Aminoacylation of fragment combinations from yeast tRNA phe .

Abstract

The aminoacylation of 15 fragments from yeast tRNAPhe and of various mixtures of these fragments was studied in detail. The aminoacylation conditions were systematically varied in order to obtain maximal incorporation of phenylalanine. No fragment by itself accepted phenylalanine. Fragment combinations in which parts of the anticodon loop or the dihydrouridine loop were missing, accepted phenylalanine to an extent of 20–75% compared to intact tRNAphe. Modifications in both regions together inactivated the molecule. With the anticodon stem and/or the minilooop missing, low but significant activity was found.
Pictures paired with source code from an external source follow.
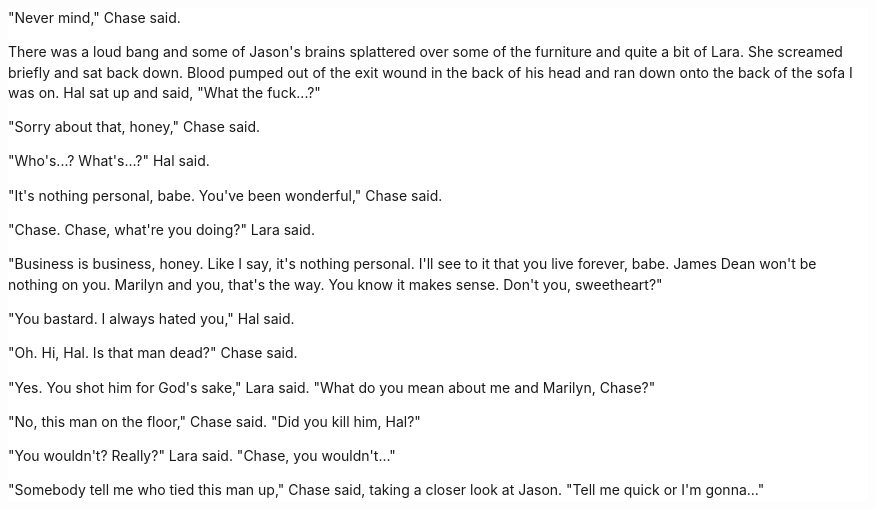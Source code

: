 "Never mind," Chase said.


There was a loud bang and some of Jason's brains splattered 
over some of the furniture and quite a bit of Lara. She screamed briefly
 and sat back down. Blood pumped out of the exit wound in the back of 
his head and ran down onto the back of the sofa I was on. Hal sat up and
 said, "What the fuck...?"


"Sorry about that, honey," Chase said.


"Who's...? What's...?" Hal said.


"It's nothing personal, babe. You've been wonderful," Chase said.


"Chase. Chase, what're you doing?" Lara said.


"Business is business, honey. Like I say, it's nothing 
personal. I'll see to it that you live forever, babe. James Dean won't 
be nothing on you. Marilyn and you, that's the way. You know it makes 
sense. Don't you, sweetheart?"


"You bastard. I always hated you," Hal said.


"Oh. Hi, Hal. Is that man dead?" Chase said.


"Yes. You shot him for God's sake," Lara said. "What do you mean about me and Marilyn, Chase?"


"No, this man on the floor," Chase said. "Did you kill him, Hal?"


"You wouldn't? Really?" Lara said. "Chase, you wouldn't..."


"Somebody tell me who tied this man up," Chase said, taking a closer look at Jason. "Tell me quick or I'm gonna..."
Splits in the dihydrouridine loop and in the T‐Ψ‐C loop together did not abolish the phenylalanine acceptance. Combinations in which parts of the dihydrouridine stem or of the T‐Ψ‐C stem were missing could not be amino‐acylated. Complete association of complementary fragments was observed in all cases. The results of charging and heating experiments, however, indicate the coexistence of different fragment combinations in a fragment mixture. The incomplete aminoacylation of fragment mixtures is explained by the presence of fragment combinations with an unsuitable three‐dimensional structure. The rate of aminoacylation was lower for fragment combinations than for tRNAPhe. The Michaelis constants of 3 fragment combinations were identical to the one of tRNAPhe. Two fragment mixtures inhibited the rate of charging of tRNAPhe. Phenylalanine was the only amino acid which was accepted by the fragment mixtures with synthetases from yeast or Escherichia coli. No mischarging was observed. The results together with those of related publications are discussed with respect to recognition sites of tRNAPhe for the cognate synthetase.